Another coupling mechanisms includes a friction clutch. In one
aspect, the friction clutch may consist of a receiving mechanism
and an engaging mechanism that attach, respectively, to the motor
18 and the drive block 28 to move the drive block 28 forward or
backward along the body. Engaging the receiving mechanism with the
engaging mechanism may couple the receiving and engaging
mechanisms, coupling the motor 18 to the drive block 28. In some
aspects, engaging the receiving mechanism with the engaging
mechanism may include rotating the engaging mechanism to engage the
receiving mechanism.

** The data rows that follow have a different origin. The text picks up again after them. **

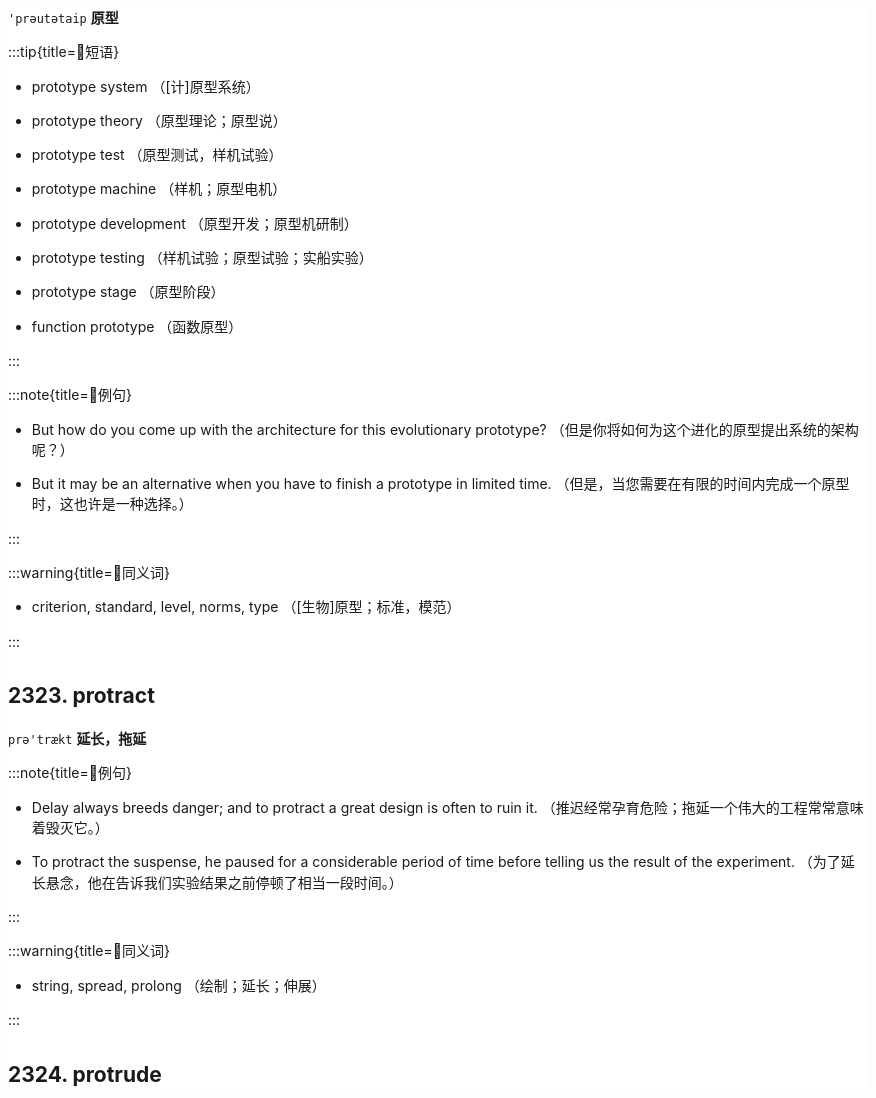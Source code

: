 `'prəutətaip`  **原型**

:::tip{title=🤩短语}

- prototype system （[计]原型系统）

- prototype theory （原型理论；原型说）

- prototype test （原型测试，样机试验）

- prototype machine （样机；原型电机）

- prototype development （原型开发；原型机研制）

- prototype testing （样机试验；原型试验；实船实验）

- prototype stage （原型阶段）

- function prototype （函数原型）

:::

:::note{title=🎤例句}

- But how do you come up with the architecture for this evolutionary prototype? （但是你将如何为这个进化的原型提出系统的架构呢？）

- But it may be an alternative when you have to finish a prototype in limited time. （但是，当您需要在有限的时间内完成一个原型时，这也许是一种选择。）

:::

:::warning{title=🤔同义词}

- criterion, standard, level, norms, type （[生物]原型；标准，模范）

:::


## 2323. protract

`prə'trækt`  **延长，拖延**

:::note{title=🎤例句}

- Delay always breeds danger; and to protract a great design is often to ruin it. （推迟经常孕育危险；拖延一个伟大的工程常常意味着毁灭它。）

- To protract the suspense, he paused for a considerable period of time before telling us the result of the experiment. （为了延长悬念，他在告诉我们实验结果之前停顿了相当一段时间。）

:::

:::warning{title=🤔同义词}

- string, spread, prolong （绘制；延长；伸展）

:::


## 2324. protrude
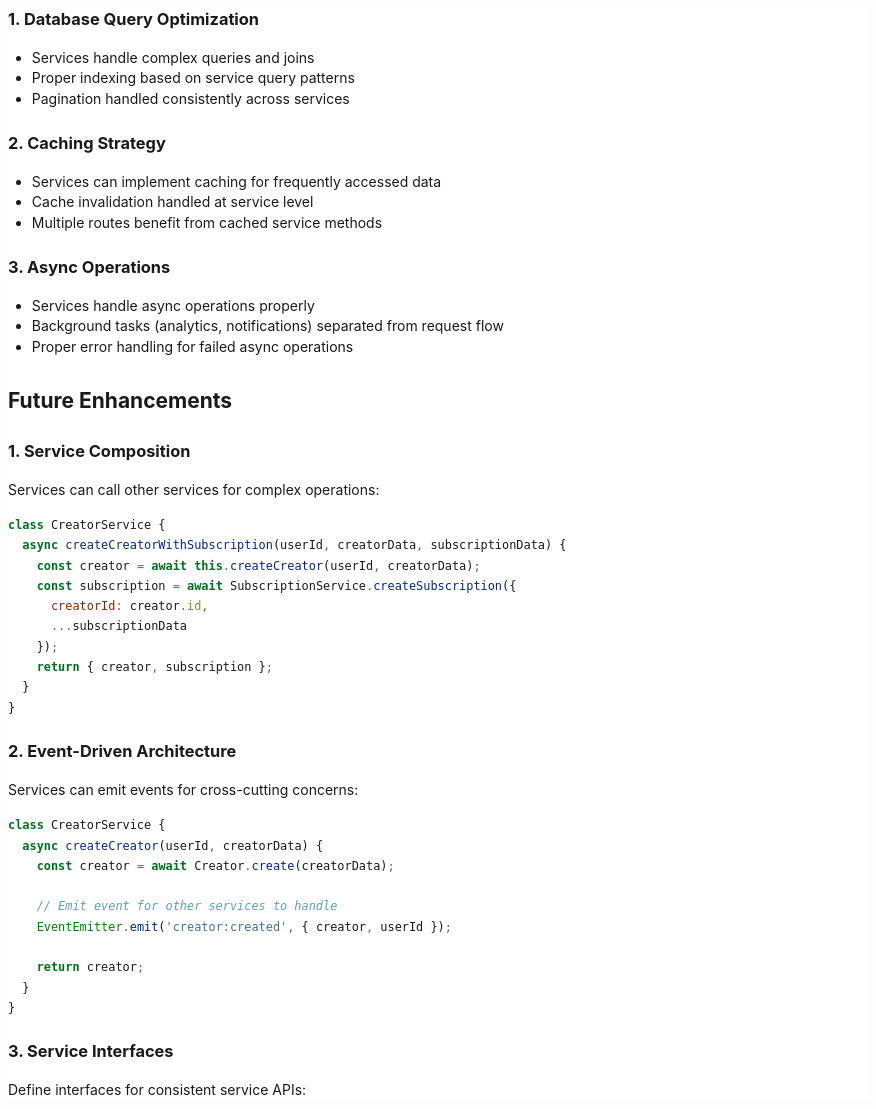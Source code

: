 ### 1. **Database Query Optimization**
- Services handle complex queries and joins
- Proper indexing based on service query patterns
- Pagination handled consistently across services

### 2. **Caching Strategy**
- Services can implement caching for frequently accessed data
- Cache invalidation handled at service level
- Multiple routes benefit from cached service methods

### 3. **Async Operations**
- Services handle async operations properly
- Background tasks (analytics, notifications) separated from request flow
- Proper error handling for failed async operations

## Future Enhancements

### 1. **Service Composition**
Services can call other services for complex operations:

```javascript
class CreatorService {
  async createCreatorWithSubscription(userId, creatorData, subscriptionData) {
    const creator = await this.createCreator(userId, creatorData);
    const subscription = await SubscriptionService.createSubscription({
      creatorId: creator.id,
      ...subscriptionData
    });
    return { creator, subscription };
  }
}
```

### 2. **Event-Driven Architecture**
Services can emit events for cross-cutting concerns:

```javascript
class CreatorService {
  async createCreator(userId, creatorData) {
    const creator = await Creator.create(creatorData);
    
    // Emit event for other services to handle
    EventEmitter.emit('creator:created', { creator, userId });
    
    return creator;
  }
}
```

### 3. **Service Interfaces**
Define interfaces for consistent service APIs:

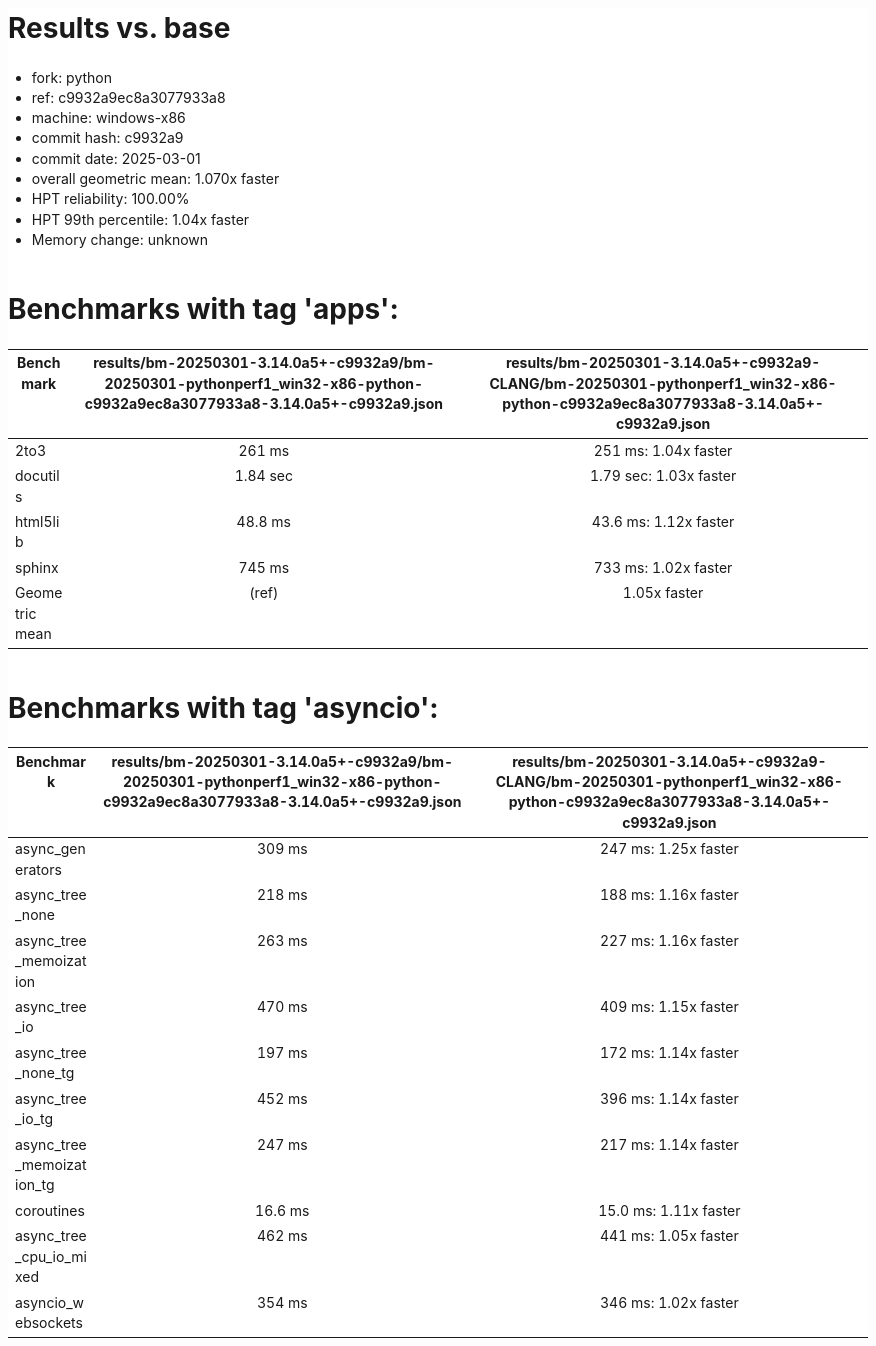 # Results vs. base

- fork: python
- ref: c9932a9ec8a3077933a8
- machine: windows-x86
- commit hash: c9932a9
- commit date: 2025-03-01
- overall geometric mean: 1.070x faster
- HPT reliability: 100.00%
- HPT 99th percentile: 1.04x faster
- Memory change: unknown

Benchmarks with tag 'apps':
===========================

| Benchmark      | results/bm-20250301-3.14.0a5+-c9932a9/bm-20250301-pythonperf1_win32-x86-python-c9932a9ec8a3077933a8-3.14.0a5+-c9932a9.json | results/bm-20250301-3.14.0a5+-c9932a9-CLANG/bm-20250301-pythonperf1_win32-x86-python-c9932a9ec8a3077933a8-3.14.0a5+-c9932a9.json |
|----------------|:--------------------------------------------------------------------------------------------------------------------------:|:--------------------------------------------------------------------------------------------------------------------------------:|
| 2to3           | 261 ms                                                                                                                     | 251 ms: 1.04x faster                                                                                                             |
| docutils       | 1.84 sec                                                                                                                   | 1.79 sec: 1.03x faster                                                                                                           |
| html5lib       | 48.8 ms                                                                                                                    | 43.6 ms: 1.12x faster                                                                                                            |
| sphinx         | 745 ms                                                                                                                     | 733 ms: 1.02x faster                                                                                                             |
| Geometric mean | (ref)                                                                                                                      | 1.05x faster                                                                                                                     |

Benchmarks with tag 'asyncio':
==============================

| Benchmark                 | results/bm-20250301-3.14.0a5+-c9932a9/bm-20250301-pythonperf1_win32-x86-python-c9932a9ec8a3077933a8-3.14.0a5+-c9932a9.json | results/bm-20250301-3.14.0a5+-c9932a9-CLANG/bm-20250301-pythonperf1_win32-x86-python-c9932a9ec8a3077933a8-3.14.0a5+-c9932a9.json |
|---------------------------|:--------------------------------------------------------------------------------------------------------------------------:|:--------------------------------------------------------------------------------------------------------------------------------:|
| async_generators          | 309 ms                                                                                                                     | 247 ms: 1.25x faster                                                                                                             |
| async_tree_none           | 218 ms                                                                                                                     | 188 ms: 1.16x faster                                                                                                             |
| async_tree_memoization    | 263 ms                                                                                                                     | 227 ms: 1.16x faster                                                                                                             |
| async_tree_io             | 470 ms                                                                                                                     | 409 ms: 1.15x faster                                                                                                             |
| async_tree_none_tg        | 197 ms                                                                                                                     | 172 ms: 1.14x faster                                                                                                             |
| async_tree_io_tg          | 452 ms                                                                                                                     | 396 ms: 1.14x faster                                                                                                             |
| async_tree_memoization_tg | 247 ms                                                                                                                     | 217 ms: 1.14x faster                                                                                                             |
| coroutines                | 16.6 ms                                                                                                                    | 15.0 ms: 1.11x faster                                                                                                            |
| async_tree_cpu_io_mixed   | 462 ms                                                                                                                     | 441 ms: 1.05x faster                                                                                                             |
| asyncio_websockets        | 354 ms                                                                                                                     | 346 ms: 1.02x faster                                                                                                             |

For example, the engaging mechanism may be
threaded and be rotated by the motor 18. In that same example, the
receiving mechanism may be configured to receive the threaded
engaging mechanism, coupling the coupled motor 18 and the drive
block 28. In the same example, reversing the rotation of the
engaging mechanism may uncouple the engaging mechanism from the
receiving mechanism. Stated differently, friction clutches may be
bi-directional.
Another coupling mechanism includes the use of a magnetic clutch.
In one aspect the magnetic clutch may consist of an armature and an
output hub coupled, respectively, to the motor 18 and the drive
block 28. The output hub may include a magnetic mechanism, such as
a field coil, configured to engage the armature. When the output
hub is engaged, a magnetic field may be generated to couple the
armature to the output hub, in turn coupling the motor 18 and the
drive block 28. The output hub may be disengaged, removing the
magnetic field and uncoupling the armature to the output hub. The
magnetic field may be generated using a electromagnet or permanent
magnet.
In one aspect the coupling mechanism may be a residual magnetic
clutch used to couple the linkage mechanism and the actuator.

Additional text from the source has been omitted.